Spring Markets and Kale
Our first month of farmers’ markets has come and gone, and we’re learning what sorts of things people are excited about, as well as what we can probably do without next year. A few observations: although spinach continues to rank high on people’s lists of favorite greens (and our spinach is delicious!), it is not flying off the table; however, spinach’s cousin Swiss chard is a customer favorite! Also, I think we should probably put in some strawberries…
As you’ve probably noticed, our market table has been overflowing with all sorts of greens this spring, including three varieties of kale – lacinato (aka dinosaur or Tuscan kale), red Russian, and Frank Morton’s lacinato rainbow mix.
Kale has been heavy in the dinner rotation at our house lately, so I thought I’d post a few recipe ideas. It’s hard to choose a favorite variety of kale – I love them all! But some recipes are best made with one variety over another. For example, Red Russian tends to be a bit sweeter and more tender than standard kale, so I recommend that variety for raw salads or quick-cooking recipes. If you’re making kale chips, though, a standard green curly type will be better than a flat-leaf variety at holding the oil and seasonings.

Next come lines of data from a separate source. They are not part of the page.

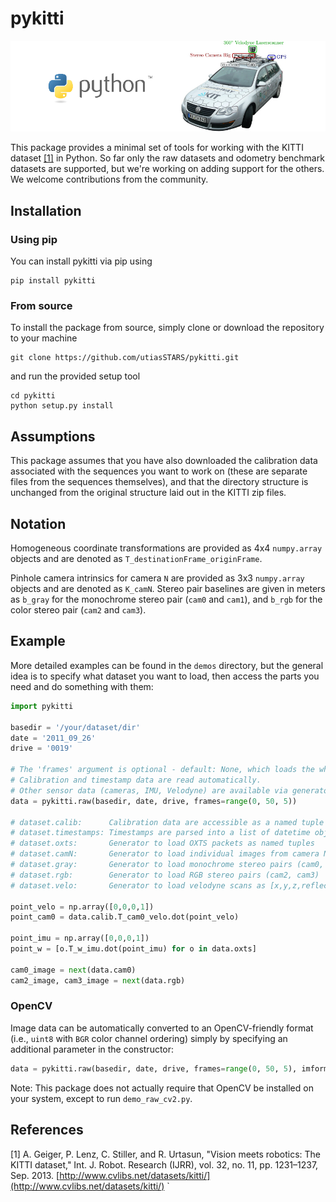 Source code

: # pykitti
![KITTI](pykitti.png)

This package provides a minimal set of tools for working with the KITTI dataset [[1]](#references) in Python. So far only the raw datasets and odometry benchmark datasets are supported, but we're working on adding support for the others. We welcome contributions from the community.

## Installation

### Using pip
You can install pykitti via pip using
```
pip install pykitti
```

### From source
To install the package from source, simply clone or download the repository to your machine
```
git clone https://github.com/utiasSTARS/pykitti.git
```
and run the provided setup tool
```
cd pykitti
python setup.py install
```

## Assumptions
This package assumes that you have also downloaded the calibration data associated with the sequences you want to work on (these are separate files from the sequences themselves), and that the directory structure is unchanged from the original structure laid out in the KITTI zip files.

## Notation
Homogeneous coordinate transformations are provided as 4x4 `numpy.array` objects and are denoted as `T_destinationFrame_originFrame`.

Pinhole camera intrinsics for camera `N` are provided as 3x3 `numpy.array` objects and are denoted as `K_camN`. Stereo pair baselines are given in meters as `b_gray` for the monochrome stereo pair (`cam0` and `cam1`), and `b_rgb` for the color stereo pair (`cam2` and `cam3`).

## Example
More detailed examples can be found in the `demos` directory, but the general idea is to specify what dataset you want to load, then access the parts you need and do something with them:

```python
import pykitti

basedir = '/your/dataset/dir'
date = '2011_09_26'
drive = '0019'

# The 'frames' argument is optional - default: None, which loads the whole dataset.
# Calibration and timestamp data are read automatically. 
# Other sensor data (cameras, IMU, Velodyne) are available via generators.
data = pykitti.raw(basedir, date, drive, frames=range(0, 50, 5))

# dataset.calib:      Calibration data are accessible as a named tuple
# dataset.timestamps: Timestamps are parsed into a list of datetime objects
# dataset.oxts:       Generator to load OXTS packets as named tuples
# dataset.camN:       Generator to load individual images from camera N
# dataset.gray:       Generator to load monochrome stereo pairs (cam0, cam1)
# dataset.rgb:        Generator to load RGB stereo pairs (cam2, cam3)
# dataset.velo:       Generator to load velodyne scans as [x,y,z,reflectance]

point_velo = np.array([0,0,0,1])
point_cam0 = data.calib.T_cam0_velo.dot(point_velo)

point_imu = np.array([0,0,0,1])
point_w = [o.T_w_imu.dot(point_imu) for o in data.oxts]

cam0_image = next(data.cam0)
cam2_image, cam3_image = next(data.rgb)
```
### OpenCV
Image data can be automatically converted to an OpenCV-friendly format (i.e., `uint8` with `BGR` color channel ordering) simply by specifying an additional parameter in the constructor:

```python
data = pykitti.raw(basedir, date, drive, frames=range(0, 50, 5), imformat='cv2')
```

Note: This package does not actually require that OpenCV be installed on your system, except to run `demo_raw_cv2.py`.

## References
[1] A. Geiger, P. Lenz, C. Stiller, and R. Urtasun, "Vision meets robotics: The KITTI dataset," Int. J. Robot. Research (IJRR), vol. 32, no. 11, pp. 1231–1237, Sep. 2013. [http://www.cvlibs.net/datasets/kitti/](http://www.cvlibs.net/datasets/kitti/)
`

This recipe works well for most cooking greens, especially kale and collards. Greens tend to cook down quite a bit, so plan on fixing one bunch of greens per 1-2 people for a main course, or 3-4 people for a side dish.

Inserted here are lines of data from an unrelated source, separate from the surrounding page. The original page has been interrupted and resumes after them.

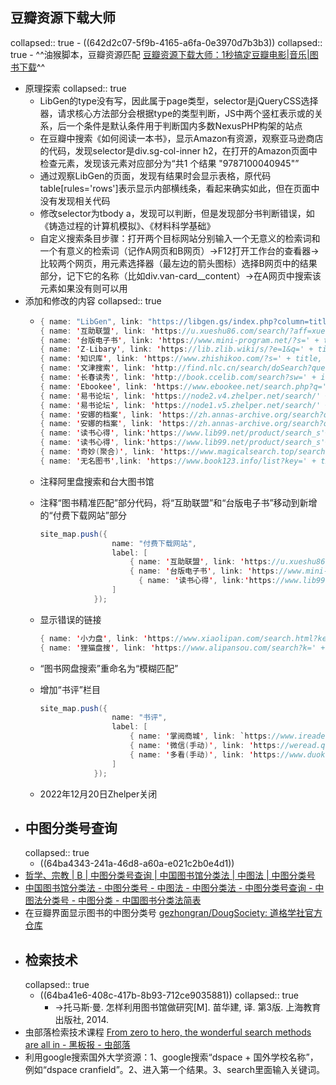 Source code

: ## 豆瓣资源下载大师
collapsed:: true
	- ((642d2c07-5f9b-4165-a6fa-0e3970d7b3b3))
	  collapsed:: true
		- ^^油猴脚本，豆瓣资源匹配 [豆瓣资源下载大师：1秒搞定豆瓣电影|音乐|图书下载](https://greasyfork.org/zh-CN/scripts/329484-%E8%B1%86%E7%93%A3%E8%B5%84%E6%BA%90%E4%B8%8B%E8%BD%BD%E5%A4%A7%E5%B8%88-1%E7%A7%92%E6%90%9E%E5%AE%9A%E8%B1%86%E7%93%A3%E7%94%B5%E5%BD%B1-%E9%9F%B3%E4%B9%90-%E5%9B%BE%E4%B9%A6%E4%B8%8B%E8%BD%BD)^^
- 原理探索
  collapsed:: true
	- LibGen的type没有写，因此属于page类型，selector是jQueryCSS选择器，请求核心方法部分会根据type的类型判断，JS中两个竖杠表示或的关系，后一个条件是默认条件用于判断国内多数NexusPHP构架的站点
	- 在豆瓣中搜索《如何阅读一本书》，显示Amazon有资源，观察亚马逊商店的代码，发现selector是div.sg-col-inner h2，在打开的Amazon页面中检查元素，发现该元素对应部分为“共1 个结果 "9787100040945"”
	- 通过观察LibGen的页面，发现有结果时会显示表格，原代码table[rules='rows']表示显示内部横线条，看起来确实如此，但在页面中没有发现相关代码
	- 修改selector为tbody a，发现可以判断，但是发现部分书判断错误，如《铸造过程的计算机模拟》、《材料科学基础》
	- 自定义搜索条目步骤：打开两个目标网站分别输入一个无意义的检索词和一个有意义的检索词（记作A网页和B网页）->F12打开工作台的查看器->比较两个网页，用元素选择器（最左边的箭头图标）选择B网页中的结果部分，记下它的名称（比如div.van-card__content）->在A网页中搜索该元素如果没有则可以用
- 添加和修改的内容
  collapsed:: true
	- ```java
	  { name: "LibGen", link: "https://libgen.gs/index.php?column=title&req=" + isbn, selector: 'table#tablelibgen.table.table-striped tbody tr td a' },
	  { name: '互助联盟', link: 'https://u.xueshu86.com/search/?aff=xueshu863&q='+title+'&f=_all&s=relevance', selector: 'div.col-xs-6.col-sm-4.col-md-3' },
	  { name: '台版电子书', link: 'https://www.mini-program.net/?s=' + title, selector: 'article.search-post' },
	  { name: 'Z-Libary', link: 'https://lib.zlib.wiki/s/?e=1&q=' + title, selector: '#searchResultBox div.authors' },
	  { name: '知识库', link: 'https://www.zhishikoo.com/?s=' + title, selector: 'div.post.grid' },
	  { name: '文津搜索', link: 'http://find.nlc.cn/search/doSearch?query=' + title + '&secQuery=&actualQuery=' + title + '%20mediatype%3A(0%20OR%201%20OR%202)%20&searchType=2&docType=%E5%9B%BE%E4%B9%A6&mediaTypes=0,1,2&isGroup=isGroup&targetFieldLog=%E5%85%A8%E9%83%A8%E5%AD%97%E6%AE%B5&orderBy=RELATIVE', selector:'div.book_name'},
	  { name: '长春读秀', link: 'http://book.ccelib.com/search?sw=' + isbn + '&allsw=&bCon=&ecode=utf-8&channel=search&Field=all', selector:'div.books'}
	  { name: 'Ebookee', link: 'https://www.ebookee.net/search.php?q=' + ywm + '&sa=Search', selector:'div#booklist' },
	  { name: '易书论坛', link: 'https://node2.v4.zhelper.net/search/' + title, selector: 'h4.mr-auto'},
	  { name: '易书论坛', link: 'https://node1.v5.zhelper.net/search/' + title, selector: 'div.ms-2.align-items-start'}
	  { name: '安娜的档案', link: 'https://zh.annas-archive.org/search?q=' + ywm, selector: 'div.text-gray-500'},
	  { name: '安娜的档案', link: 'https://zh.annas-archive.org/search?q=' + title, selector: 'div.text-gray-500'},
	  { name: '读书心得', link:'https://www.lib99.net/product/search_s'+ title +'.html', selector:`li.l3 > a:contains(${title})`},
	  { name: '读书心得', link:'https://www.lib99.net/product/search_s'+ ywm +'.html', selector:`li.l3 > a:contains(${ywm})`},
	  { name: '奇妙(聚合)', link: 'https://www.magicalsearch.top/search?word=' + title + '&cpage=first&m=2', selector:''},
	  { name: '无名图书',link: 'https://www.book123.info/list?key=' + title, selector: 'div.list_bookItem__yQCTQ'},
	  ```
	- 注释阿里盘搜索和台大图书馆
	- 注释“图书精准匹配”部分代码，将“互助联盟”和“台版电子书”移动到新增的“付费下载网站”部分
	  
	  ```java
	  site_map.push({
	                  name: "付费下载网站",
	                  label: [
	                      { name: '互助联盟', link: 'https://u.xueshu86.com/search/?aff=xueshu863&q='+title+'&f=_all&s=relevance', selector: 'div.col-xs-6.col-sm-4.col-md-3' },
	                      { name: '台版电子书', link: 'https://www.mini-program.net/?s=' + title, selector: 'article.search-post' },
	                    	{ name: '读书心得', link:'https://www.lib99.net/product/search_s'+ title +'.html', selector:`li.l3 > a:contains(${title})`},
	                  ]
	              });
	  ```
	- 显示错误的链接
	  
	  ```java
	  { name: '小力盘', link: 'https://www.xiaolipan.com/search.html?keyword=' + title, selector: `h3.article-title > a:contains(${title})` },
	  { name: '狸猫盘搜', link: 'https://www.alipansou.com/search?k=' + title, selector: 'div.van-card' },
	  ```
	- “图书网盘搜索”重命名为“模糊匹配”
	- 增加“书评”栏目
	  
	  ```java
	  site_map.push({
	                  name: "书评",
	                  label: [
	                      { name: '掌阅商城', link: `https://www.ireader.com.cn/index.php?ca=search.index&keyword=${title}${writer}`, selector: 'div.bookMess.fr p.brief'},
	                      { name: '微信(手动)', link: 'https://weread.qq.com/#search', selector: 'div.van-card'},
	                      { name: '多看(手动)', link: 'https://www.duokan.com/pc/search-result', selector: 'div.van-card'}
	                  ]
	              });
	  ```
	- 2022年12月20日Zhelper关闭
- ## 中图分类号查询
  collapsed:: true
	- ((64ba4343-241a-46d8-a60a-e021c2b0e4d1))
- [哲学、宗教 | B | 中图分类号查询 | 中国图书馆分类法 | 中图法 | 中图分类号](https://www.clcindex.com/category/B/)
- [中国图书馆分类法 - 中图分类号 - 中图法 - 中图分类法 - 中图分类号查询 - 中图法分类号 - 中图分类 - 中国图书分类法简表](http://www.ztflh.com/)
- 在豆瓣界面显示图书的中图分类号 [gezhongran/DougSociety: 道格学社官方仓库](https://github.com/gezhongran/DougSociety)
- ## 检索技术
  collapsed:: true
	- ((64ba41e6-408c-417b-8b93-712ce9035881))
	  collapsed:: true
		- ->托马斯·曼. 怎样利用图书馆做研究[M]. 苗华建, 译. 第3版. 上海教育出版社, 2014.
- 虫部落检索技术课程 [From zero to hero, the wonderful search methods are all in - 黑板报 - 虫部落](https://www.chongbuluo.com/thread-4940-1-1.html)
- 利用google搜索国外大学资源：1、google搜索“dspace + 国外学校名称”，例如“dspace cranfield”。2、进入第一个结果。3、search里面输入关键词。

- 2 medium bunches kale or other greens, washed and sliced into ½” strips
- 1 medium yellow onion, halved and then sliced
- 3 or 4 cloves garlic, minced
- olive oil
- 4 cups water or vegetable broth
- salt and pepper to taste
Wash and prep the greens. I usually fill a sink with cold water, submerge the greens, swish them around and then let them rest for a few minutes. The dirt will sink to the bottom, and you can lift the greens out and shake off the excess water. Repeat the process with a clean sink if the greens are especially dirty.
For young, tender bunches, I’ll cook the stems along with the leaves. Tougher stems can be chopped and given a head start with the onions, or you can simply remove them and just cook the leaves. Stack several leaves on the cutting board, roll them tightly lengthwise, and slice crosswise through the entire roll to quickly reduce your greens into a bowlful of ½” strips.

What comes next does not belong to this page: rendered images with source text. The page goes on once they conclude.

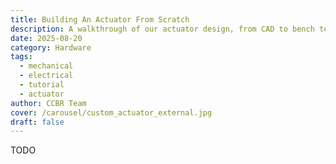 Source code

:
 ```yaml
---
title: Building An Actuator From Scratch
description: A walkthrough of our actuator design, from CAD to bench tests.
date: 2025-08-20
category: Hardware
tags:
  - mechanical
  - electrical
  - tutorial
  - actuator
author: CCBR Team
cover: /carousel/custom_actuator_external.jpg
draft: false
---
```


TODO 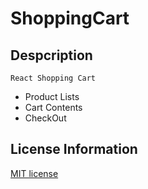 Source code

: # ShoppingCart

## Despcription
```React Shopping Cart```

<ul>
 <li>Product Lists</li>
 <li>Cart Contents</li>
 <li>CheckOut</>
</ul>

## License Information
[MIT license](http://choosealicense.com/licenses/mit)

Heat a splash of olive oil in a large pot over medium heat. Add the onion and a pinch of salt, and sauté until the onions are soft and translucent. Add the garlic and sauté for a minute or so.
Turn the heat up to medium-high. Add the greens all at once, along with the water or broth. Immediately cover the pot and allow it to come to a boil. The leaves should turn bright green and rapidly reduce in volume. Stir, reduce the heat to a strong simmer, and cook to the desired tenderness. I like my greens to still have a little bite to them, so I usually give them 20-30 minutes (if you value nutrition, do not try to replicate your grandmother’s hour-and-a-half greens mush). Test a stem piece for tenderness before deciding that the whole pot is done.
Season the greens with salt and fresh cracked pepper to taste, and serve with a side of rice, quinoa, or bulgur. Drizzle with olive oil or some high-quality balsamic vinegar to finish.
You can make chips out of any variety of kale, but the curlier leaves will keep more seasoning on the chip rather than the bottom of your baking sheet. Start by washing the kale leaves, removing the stems, and chopping into generously-sized pieces – 2 to 3 inches or so. The chips will shrink quite a bit as the water is cooked off.
Put the kale pieces in a large mixing bowl, drizzle with olive oil, and toss to coat. Add a little more oil as needed, until each piece has a nice sheen to it, but isn’t dripping. Then sprinkle with salt and any other seasonings you want (cayenne? garlic powder?), and toss again.
Spread the kale in a single layer on a baking sheet and bake at 275 degrees Fahrenheit for 20-30 minutes or until the chips are crispy.